Nesta quarta-feira, 11, último dia de sua visita oficial ao país, o norte-americano falou à imprensa que já foi vítima de roubo de propriedade intelectual por parte da China em “várias ocasiões” e que há lei no país asiático que obrigaria as empresas locais a entregar dados a pedido do Partido Comunista Chinês (PCC). Krach afirmou, em sua fala, que o objetivo dos EUA é “proteger nossos dados e interesses de segurança nacional do estado de vigilância do PCC e de outras entidades malignas”. O subsecretário também afirmou que os EUA são os maiores investidores estrangeiros no Brasil.

Wanming reagiu a essas afirmações chamando-as de mentirosa e classificando Krach como um “desavergonhado”. Também disse que a mentira é prática recorrente do governo norte-americano.

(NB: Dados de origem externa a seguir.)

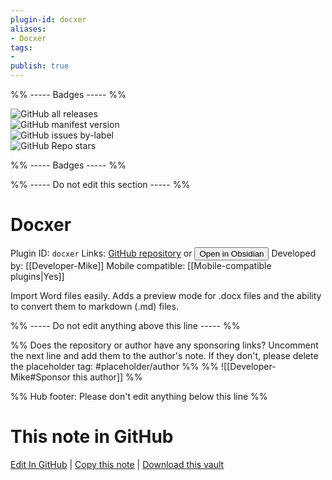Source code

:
 ```yaml
---
plugin-id: docxer
aliases:
- Docxer
tags: 
- 
publish: true
---
```


%% ----- Badges ----- %%

![GitHub all releases](https://img.shields.io/github/downloads/Developer-Mike/obsidian-docxer/total?color=573E7A&logo=github&style=for-the-badge)   
![GitHub manifest version](https://img.shields.io/github/manifest-json/v/Developer-Mike/obsidian-docxer?color=573E7A&logo=github&style=for-the-badge)   
![GitHub issues by-label](https://img.shields.io/github/issues/Developer-Mike/obsidian-docxer/help%20wanted?color=573E7A&logo=github&style=for-the-badge)   
![GitHub Repo stars](https://img.shields.io/github/stars/Developer-Mike/obsidian-docxer?color=573E7A&logo=github&style=for-the-badge)

%% ----- Badges ----- %%

%% ----- Do not edit this section ----- %%

# Docxer

Plugin ID: `docxer`
Links: [GitHub repository](https://github.com/Developer-Mike/obsidian-docxer) or [<button id=HH>Open in Obsidian</button>](obsidian://show-plugin?id=docxer)
Developed by: [[Developer-Mike]]
Mobile compatible: [[Mobile-compatible plugins|Yes]]

Import Word files easily. Adds a preview mode for .docx files and the ability to convert them to markdown (.md) files.

%% ----- Do not edit anything above this line ----- %% 

%% Does the repository or author have any sponsoring links? Uncomment the next line and add them to the author's note. If they don't, please delete the placeholder tag: #placeholder/author %%
%% ![[Developer-Mike#Sponsor this author]] %%

%% Hub footer: Please don't edit anything below this line %%

# This note in GitHub

<span class="git-footer">[Edit In GitHub](https://github.dev/obsidian-community/obsidian-hub/blob/main/02%20-%20Community%20Expansions/02.05%20All%20Community%20Expansions/Plugins/docxer.md "git-hub-edit-note") | [Copy this note](https://raw.githubusercontent.com/obsidian-community/obsidian-hub/main/02%20-%20Community%20Expansions/02.05%20All%20Community%20Expansions/Plugins/docxer.md "git-hub-copy-note") | [Download this vault](https://github.com/obsidian-community/obsidian-hub/archive/refs/heads/main.zip "git-hub-download-vault") </span>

Rede limpa vs. rede discriminatória

A manifestação de Wanming no Twitter foi seguida pela publicação, no começo da noite, de um posicionamento oficial no site da Embaixada da China. Ali, Wanming afirma que durante a visita ao Brasil, Krach fez acusações mal-intencionadas com o objetivo de abalar as relações sino-brasileiras.

“A chamada “rede limpa” pregada pelos Estados Unidos é discriminatória, excludente e política. É de fato uma “rede suja”, e sinônimo de abuso do pretexto da segurança nacional por parte dos EUA para promover guerra fria tecnológica e bullying digital”, diz Wanming no texto, que acusou os norte-americanos de praticarem espionagem.

Segundo ele, as empresas chinesas fazem parte de uma Iniciativa Global de Segurança de Dados. Ele também afirmou que não há, ao contrário do que disse Krach, legislação na China que exija as empresas a colaborar com a espionagem cibernética. “Como a maior fornecedora de equipamentos de telecomunicação no mundo e líder em 5G, a Huawei tem mantido um excelente histórico de segurança e está disposta a assinar com qualquer país um acordo de “anti-backdoor””, afirmou.

Por fim, ele disse que o objetivo dos americanos é defender os próprios interesses. “Objetivo não é, de forma alguma, salvaguardar a segurança nacional ou a dos dados de outros países, mas cercear as empresas chinesas de alta tecnologia, coagir outras nações a sacrificar seus próprios interesses, servir ao “America First” e manter seu monopólio tecnológico”, completou.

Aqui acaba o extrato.